[Air-L] (What have I started?) Re: trolls and Aspergian "sufferers"
Michael Scarce
scarce at mac.com
Tue Aug 7 12:58:15 PDT 2012
Hi everyone,
I began the initial thread of this ongoing and surprisingly long-lived conversation. As a new member to the Association, I felt compelled to challenge statements that I found offensive, inappropriate, disrespectful, and unprofessional on the listserv. Even academic freedom has certain boundaries and constraints. It had a chilling effect on me. Rather than simply disengage and abandon the group, which seems largely self-moderated, I took a significant risk.
I have not continued to weigh in since my original post, but I have carefully observed the group's dynamics, including how far and wide the discussion has traversed, individuals' highly personal and impressive disclosures in relation to their work, and passionate struggles surrounding ethical relativism and interdisciplinary pluralism.

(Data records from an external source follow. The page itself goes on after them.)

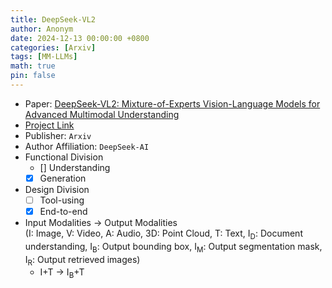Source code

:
 ```yaml
---
title: DeepSeek-VL2
author: Anonym
date: 2024-12-13 00:00:00 +0800
categories: [Arxiv]
tags: [MM-LLMs]
math: true
pin: false
---
```


- Paper: [DeepSeek-VL2: Mixture-of-Experts Vision-Language Models for Advanced Multimodal Understanding](https://arxiv.org/pdf/2412.10302)
- [Project Link](https://github.com/deepseek-ai/DeepSeek-VL2)
- Publisher: `Arxiv`
- Author Affiliation: `DeepSeek-AI`
- Functional Division
  + [] Understanding
  + [x] Generation
- Design Division
  + [ ] Tool-using
  + [x] End-to-end
- Input Modalities $\rightarrow$ Output Modalities <br />(I: Image, V: Video, A: Audio, 3D: Point Cloud, T: Text, I<sub>D</sub>: Document understanding, I<sub>B</sub>: Output bounding box, I<sub>M</sub>: Output segmentation mask, I<sub>R</sub>: Output retrieved images)
  + I+T $\rightarrow$ I<sub>B</sub>+T
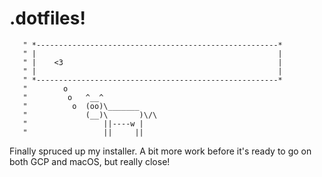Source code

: # .dotfiles!

```
   " *------------------------------------------------------*
   " |                                                      |
   " |    <3                                                |
   " |                                                      |
   " *------------------------------------------------------*
   "        o
   "         o   ^__^
   "          o  (oo)\_______
   "             (__)\       )\/\
   "                 ||----w |
   "                 ||     ||
```


Finally spruced up my installer. A bit more work before it's ready to go on both
GCP and macOS, but really close!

I have received many personal emails of encouragement, gratitude, organizational apology, and even outrage. The messages included far more than compassionate outreach, empathy and care-taking, however. Interestingly, I did not receive any emails of disagreement, healthy (or unhealthy) criticism, debate, and so on. This signifies something to me, which I have yet to sort out.

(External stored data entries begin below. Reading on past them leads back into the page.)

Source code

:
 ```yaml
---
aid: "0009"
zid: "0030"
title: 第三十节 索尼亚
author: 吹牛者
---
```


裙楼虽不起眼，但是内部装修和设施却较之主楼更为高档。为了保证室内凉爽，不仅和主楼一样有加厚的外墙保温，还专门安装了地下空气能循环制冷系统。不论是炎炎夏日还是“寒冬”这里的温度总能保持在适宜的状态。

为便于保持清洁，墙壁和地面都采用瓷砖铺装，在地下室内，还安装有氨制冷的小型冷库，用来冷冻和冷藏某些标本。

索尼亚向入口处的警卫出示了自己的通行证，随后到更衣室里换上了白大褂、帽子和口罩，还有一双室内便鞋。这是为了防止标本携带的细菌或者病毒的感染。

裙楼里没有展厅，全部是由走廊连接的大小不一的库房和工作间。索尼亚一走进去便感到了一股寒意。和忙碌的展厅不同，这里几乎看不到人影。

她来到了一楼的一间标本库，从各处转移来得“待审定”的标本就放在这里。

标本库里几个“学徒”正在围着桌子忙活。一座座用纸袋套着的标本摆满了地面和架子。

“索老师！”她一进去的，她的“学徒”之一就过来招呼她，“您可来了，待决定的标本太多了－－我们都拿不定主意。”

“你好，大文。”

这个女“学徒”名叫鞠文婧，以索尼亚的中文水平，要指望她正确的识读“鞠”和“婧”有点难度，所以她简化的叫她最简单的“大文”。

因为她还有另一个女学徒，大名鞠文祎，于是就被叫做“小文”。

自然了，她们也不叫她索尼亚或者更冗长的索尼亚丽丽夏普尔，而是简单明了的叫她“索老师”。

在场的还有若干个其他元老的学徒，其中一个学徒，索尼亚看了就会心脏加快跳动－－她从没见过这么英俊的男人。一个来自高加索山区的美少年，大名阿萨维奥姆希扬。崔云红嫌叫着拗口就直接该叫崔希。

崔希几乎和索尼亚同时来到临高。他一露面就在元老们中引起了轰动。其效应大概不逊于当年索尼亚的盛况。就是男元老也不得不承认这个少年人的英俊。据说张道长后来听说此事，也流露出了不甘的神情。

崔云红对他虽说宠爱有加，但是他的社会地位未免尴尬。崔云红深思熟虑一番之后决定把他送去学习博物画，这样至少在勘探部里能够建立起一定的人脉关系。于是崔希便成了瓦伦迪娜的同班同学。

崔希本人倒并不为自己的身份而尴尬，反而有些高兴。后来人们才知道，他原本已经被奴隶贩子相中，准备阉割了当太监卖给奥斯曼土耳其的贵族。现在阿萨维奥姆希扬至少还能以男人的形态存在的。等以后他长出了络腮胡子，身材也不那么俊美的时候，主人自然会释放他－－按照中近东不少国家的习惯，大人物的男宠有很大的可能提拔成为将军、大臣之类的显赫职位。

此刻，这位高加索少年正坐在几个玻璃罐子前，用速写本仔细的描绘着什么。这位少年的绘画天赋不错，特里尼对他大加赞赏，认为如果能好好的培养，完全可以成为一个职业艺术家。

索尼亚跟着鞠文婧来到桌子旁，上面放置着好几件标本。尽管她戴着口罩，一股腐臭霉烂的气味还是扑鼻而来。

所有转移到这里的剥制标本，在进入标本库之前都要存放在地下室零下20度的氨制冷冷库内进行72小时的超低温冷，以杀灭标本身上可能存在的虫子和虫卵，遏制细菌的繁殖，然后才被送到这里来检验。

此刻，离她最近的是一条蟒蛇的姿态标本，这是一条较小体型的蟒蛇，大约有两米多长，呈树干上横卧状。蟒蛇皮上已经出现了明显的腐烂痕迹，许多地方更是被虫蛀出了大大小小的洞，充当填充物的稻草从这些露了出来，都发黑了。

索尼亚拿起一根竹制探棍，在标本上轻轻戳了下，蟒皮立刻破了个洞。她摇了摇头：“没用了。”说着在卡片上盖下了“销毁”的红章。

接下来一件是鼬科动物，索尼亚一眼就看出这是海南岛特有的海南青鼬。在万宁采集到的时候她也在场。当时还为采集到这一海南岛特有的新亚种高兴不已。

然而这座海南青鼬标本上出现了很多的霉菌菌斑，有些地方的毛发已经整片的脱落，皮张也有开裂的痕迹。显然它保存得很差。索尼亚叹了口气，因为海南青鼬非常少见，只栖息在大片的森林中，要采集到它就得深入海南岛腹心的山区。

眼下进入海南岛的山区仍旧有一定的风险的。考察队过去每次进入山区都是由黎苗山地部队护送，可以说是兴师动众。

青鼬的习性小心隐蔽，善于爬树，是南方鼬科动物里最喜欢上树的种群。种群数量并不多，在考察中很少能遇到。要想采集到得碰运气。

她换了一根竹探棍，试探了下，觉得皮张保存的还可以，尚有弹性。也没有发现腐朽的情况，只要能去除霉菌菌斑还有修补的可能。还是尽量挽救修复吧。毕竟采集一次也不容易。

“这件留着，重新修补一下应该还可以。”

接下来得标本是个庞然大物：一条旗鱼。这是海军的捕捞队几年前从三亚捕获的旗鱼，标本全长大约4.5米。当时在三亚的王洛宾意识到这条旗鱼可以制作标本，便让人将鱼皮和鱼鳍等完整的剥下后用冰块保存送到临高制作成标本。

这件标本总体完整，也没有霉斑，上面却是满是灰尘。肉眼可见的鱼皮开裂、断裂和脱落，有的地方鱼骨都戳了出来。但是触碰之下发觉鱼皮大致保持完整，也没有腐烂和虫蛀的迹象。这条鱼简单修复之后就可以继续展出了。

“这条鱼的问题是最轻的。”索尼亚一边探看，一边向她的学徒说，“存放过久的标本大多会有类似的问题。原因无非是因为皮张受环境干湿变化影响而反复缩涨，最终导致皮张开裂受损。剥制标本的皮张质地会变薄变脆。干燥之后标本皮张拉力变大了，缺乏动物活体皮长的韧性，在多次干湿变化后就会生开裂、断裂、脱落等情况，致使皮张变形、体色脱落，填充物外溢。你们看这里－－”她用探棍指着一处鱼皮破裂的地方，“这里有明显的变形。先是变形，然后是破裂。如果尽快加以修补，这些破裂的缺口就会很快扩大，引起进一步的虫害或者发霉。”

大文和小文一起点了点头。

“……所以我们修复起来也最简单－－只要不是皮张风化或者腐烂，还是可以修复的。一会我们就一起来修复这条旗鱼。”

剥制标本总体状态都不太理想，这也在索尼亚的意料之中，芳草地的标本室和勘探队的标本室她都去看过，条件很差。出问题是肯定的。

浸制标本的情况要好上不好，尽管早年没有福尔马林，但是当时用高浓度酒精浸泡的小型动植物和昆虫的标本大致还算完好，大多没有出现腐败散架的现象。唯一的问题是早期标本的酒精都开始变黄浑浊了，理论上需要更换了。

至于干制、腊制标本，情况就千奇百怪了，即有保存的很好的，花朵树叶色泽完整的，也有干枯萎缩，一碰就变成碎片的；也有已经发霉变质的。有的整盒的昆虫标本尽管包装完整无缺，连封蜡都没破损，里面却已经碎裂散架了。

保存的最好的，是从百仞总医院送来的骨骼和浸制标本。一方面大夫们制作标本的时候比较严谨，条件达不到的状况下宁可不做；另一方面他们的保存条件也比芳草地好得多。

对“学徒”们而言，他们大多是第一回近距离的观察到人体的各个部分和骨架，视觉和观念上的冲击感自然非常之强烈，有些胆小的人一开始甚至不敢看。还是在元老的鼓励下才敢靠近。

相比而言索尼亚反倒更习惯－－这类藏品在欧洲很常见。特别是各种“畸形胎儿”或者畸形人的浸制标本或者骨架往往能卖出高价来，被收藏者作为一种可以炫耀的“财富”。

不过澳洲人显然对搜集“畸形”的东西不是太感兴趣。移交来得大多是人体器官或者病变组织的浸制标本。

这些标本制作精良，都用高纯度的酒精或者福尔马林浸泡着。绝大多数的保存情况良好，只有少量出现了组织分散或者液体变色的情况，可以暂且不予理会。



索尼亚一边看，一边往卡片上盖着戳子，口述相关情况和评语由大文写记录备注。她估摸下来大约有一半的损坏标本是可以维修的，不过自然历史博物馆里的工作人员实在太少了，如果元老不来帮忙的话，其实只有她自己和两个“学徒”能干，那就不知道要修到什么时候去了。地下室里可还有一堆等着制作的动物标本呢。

My original post was meant to convey: "You've got to be kidding me. Suffferers? Wow. Really?"
Forgoing traditional scientific use of third-person claim-staking, for me, it boils down to:
* the notion that science can and should be held accountable for the ways in which it influences society (conceding an artificial distinction between the two as mutually exclusive). I was taken aback by some of the absolutist and elitist entrenchment, and most especially the cautionary tale of "Tread lightly in your disagreement with me, young Jedi. What you express could render you jobless."
* certain forms of 'disability' or others forms of 'difference" as constituting cultures deserving of the kind of respect described by this organization's own Internet ethics document (even if it is ten years old)
* and an awareness of how the research subjects of which we speak are also researchers themselves, as evidenced by a few members' thinly veiled descriptions of each other as trolls within a context of conducting research on trolls.
I'm aware the focus of the listserv is not about organizational recruitment and retention. However, the abundance of self-irony alone is enough to keep me coming back.